Brilio.net - Masalah kesehatan saat ini beragam sekali jenisnya. Mulai dari penyakit yang ringan hingga yang berat, dari yang mudah disembuhkan hingga menyebabkan kematian. Untuk itu masyarakat disarankan untuk menjalani pola hidup sehat untuk menghindari masalah kesehatan yang serius.

Salah satu jenis penyakit yang tak banyak orang tahu namun berbahaya adalah aneurisma otak. Penyakit ini memang masih awam di telinga masyarakat. Namun diperkirakan sekitar 500 ribu orang meninggal setiap tahunnya akibat penyakit ini.

Aneurisma otak sendiri merupakan kondisi dimana dinding pembuluh darah otak melebar atau menonjol atau ballooning akibat lemahnya dinding pembuluh darah tersebut.

Jika aneurisma ini pecah, dapat mengakibatkan kondisi fatal yaitu perdarahan otak dan kerusakan otak. Pecahnya aneurisma ini diperkirakan dialami oleh 1 orang setiap 18 menit.

Penyakit aneurisma otak © 2021 brilio.net

Aneurisma otak dapat terjadi pada siapa saja, dan umumnya sebelum pecah aneurisma tidak bergejala. sehingga dianjurkan untuk melakukan brain check-up secara rutin.

Namun perlu diwaspadai aneurisma otak yang tidak pecah tapi ukurannya lebih besar. Kondisi tersebut dapat menekan jaringan dan saraf otak dan memicu beberapa gejala yakni, bagian atas dan belakang salah satu mata nyeri, pupil membesar, pandangan jadi tidak jelas atau berbayang, hingga mati rasa di salah satu sisi wajah. Sedangkan aneurisma otak yang bocor dapat memicu gejala sakit kepala mendadak yang sangat parah.

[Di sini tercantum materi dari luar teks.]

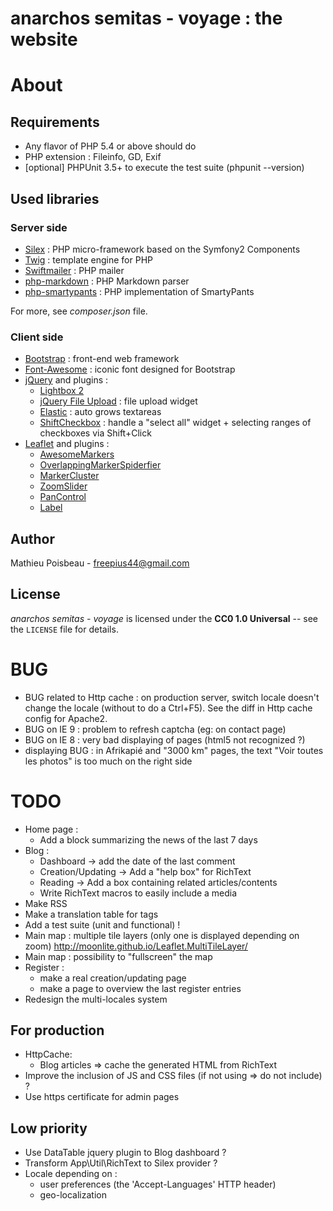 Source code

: anarchos semitas - voyage : the website
=======================================

About
=====

Requirements
------------

- Any flavor of PHP 5.4 or above should do
- PHP extension : Fileinfo, GD, Exif
- [optional] PHPUnit 3.5+ to execute the test suite (phpunit --version)

Used libraries
--------------

### Server side

* [Silex](http://silex.sensiolabs.org/) : PHP micro-framework based on the Symfony2 Components
* [Twig](http://twig.sensiolabs.org/) : template engine for PHP
* [Swiftmailer](http://swiftmailer.org/) : PHP mailer
* [php-markdown](https://michelf.ca/projects/php-markdown/) : PHP Markdown parser
* [php-smartypants](https://michelf.ca/projects/php-smartypants/) : PHP implementation of SmartyPants

For more, see *composer.json* file.

### Client side

* [Bootstrap](http://twitter.github.io/bootstrap/) : front-end web framework
* [Font-Awesome](http://fortawesome.github.io/Font-Awesome/) : iconic font designed for Bootstrap
* [jQuery](http://jquery.com/) and plugins :
  * [Lightbox 2](http://lokeshdhakar.com/projects/lightbox2/)
  * [jQuery File Upload](http://blueimp.github.io/jQuery-File-Upload/) : file upload widget
  * [Elastic](http://unwrongest.com/projects/elastic/) : auto grows textareas
  * [ShiftCheckbox](https://github.com/nylen/shiftcheckbox) : handle a "select all" widget + selecting ranges of checkboxes via Shift+Click
* [Leaflet](http://leafletjs.com/) and plugins :
  * [AwesomeMarkers](https://github.com/lvoogdt/Leaflet.awesome-markers)
  * [OverlappingMarkerSpiderfier](https://github.com/jawj/OverlappingMarkerSpiderfier-Leaflet)
  * [MarkerCluster](https://github.com/Leaflet/Leaflet.markercluster)
  * [ZoomSlider](https://github.com/kartena/Leaflet.zoomslider)
  * [PanControl](https://github.com/kartena/Leaflet.Pancontrol)
  * [Label](https://github.com/Leaflet/Leaflet.label)

Author
------

Mathieu Poisbeau - <freepius44@gmail.com>

License
-------

*anarchos semitas - voyage* is licensed under the **CC0 1.0 Universal** -- see the `LICENSE` file for details.


BUG
===

* BUG related to Http cache : on production server, switch locale doesn't change the locale (without to do a Ctrl+F5).
  See the diff in Http cache config for Apache2.
* BUG on IE 9 : problem to refresh captcha (eg: on contact page)
* BUG on IE 8 : very bad displaying of pages (html5 not recognized ?)
* displaying BUG : in Afrikapié and "3000 km" pages, the text "Voir toutes les photos" is too much on the right side


TODO
====

* Home page :
  * Add a block summarizing the news of the last 7 days
* Blog :
  * Dashboard -> add the date of the last comment
  * Creation/Updating -> Add a "help box" for RichText
  * Reading -> Add a box containing related articles/contents
  * Write RichText macros to easily include a media
* Make RSS
* Make a translation table for tags
* Add a test suite (unit and functional) !
* Main map : multiple tile layers (only one is displayed depending on zoom)
  http://moonlite.github.io/Leaflet.MultiTileLayer/
* Main map : possibility to "fullscreen" the map
* Register :
  * make a real creation/updating page
  * make a page to overview the last register entries
* Redesign the multi-locales system

For production
--------------

* HttpCache:
  * Blog articles => cache the generated HTML from RichText
* Improve the inclusion of JS and CSS files (if not using => do not include) ?
* Use https certificate for admin pages

Low priority
------------

* Use DataTable jquery plugin to Blog dashboard ?
* Transform App\Util\RichText to Silex provider ?
* Locale depending on :
  * user preferences (the 'Accept-Languages' HTTP header)
  * geo-localization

Penyakit aneurisma otak © 2021 brilio.net

Hingga saat ini, gejala penyakit tersebut masih belum jelas. Namun, para ahli menyebut ada beberapa faktor risiko penyebab aneurisma otak, antara lain merokok, tekanan darah tinggi, riwayat keluarga, menggunakan narkoba hingga mengonsumsi alkohol secara berlebihan.

Head of Neurosurgeon Rumah Sakit Pusat Otak Nasional (PON) Prof. DR, Dr. Mahar Mardjono, Jakarta, Dr. Abrar Arham, Sp.BS mengatakan dalam beberapa kasus, aneurisma otak tidak selalu berujung pada kematian. Namun kualitas hidup penderitanya juga menjadi tantangan tersendiri bagi keluarga.

“Pasien akan mengalami kecacatan, membutuhkan perawatan intensif, dan pastinya biaya besar menjadi faktor penting yang perlu dipahami oleh penderita aneurisma otak,” ujar Abrar kepada media dalam diskusi media virtual bertajuk ‘Flow Diverter’ Penanganan Pecah Pembuluh Darah Otak Tanpa Pembedahan, Kamis (16/9).

Abrar juga mengatakan dalam rangka Brain Aneurysm Awareness Month yang jatuh setiap bulan September, pihaknya ingin mengedukasi masyarakat untuk lebih peduli mengenai penyakit aneurisma otak.

Tak hanya masyarakat, menurutnya kualitas pelayanan kesehatan di Indonesia juga harus ditingkatkan mengenai penyakit tersebut.

“Pastinya agar dapat mendeteksi dini, melakukan edukasi pencegahan, dan penanganan komprehensif aneurisma terutama pada penderita yang telah mengalami pecahnya aneurisma otak, atau akan lebih baik bila dapat ditangani sebelum aneurisma tersebut pecah” jelas Abrar.

Abrar menjelaskan penanganan kasus aneurisma otak ini membutuhkan kolaborasi multidisiplin melibatkan dokter bedah saraf, neurointervensionist, neurologist, intensivist, dan lain sebagainya.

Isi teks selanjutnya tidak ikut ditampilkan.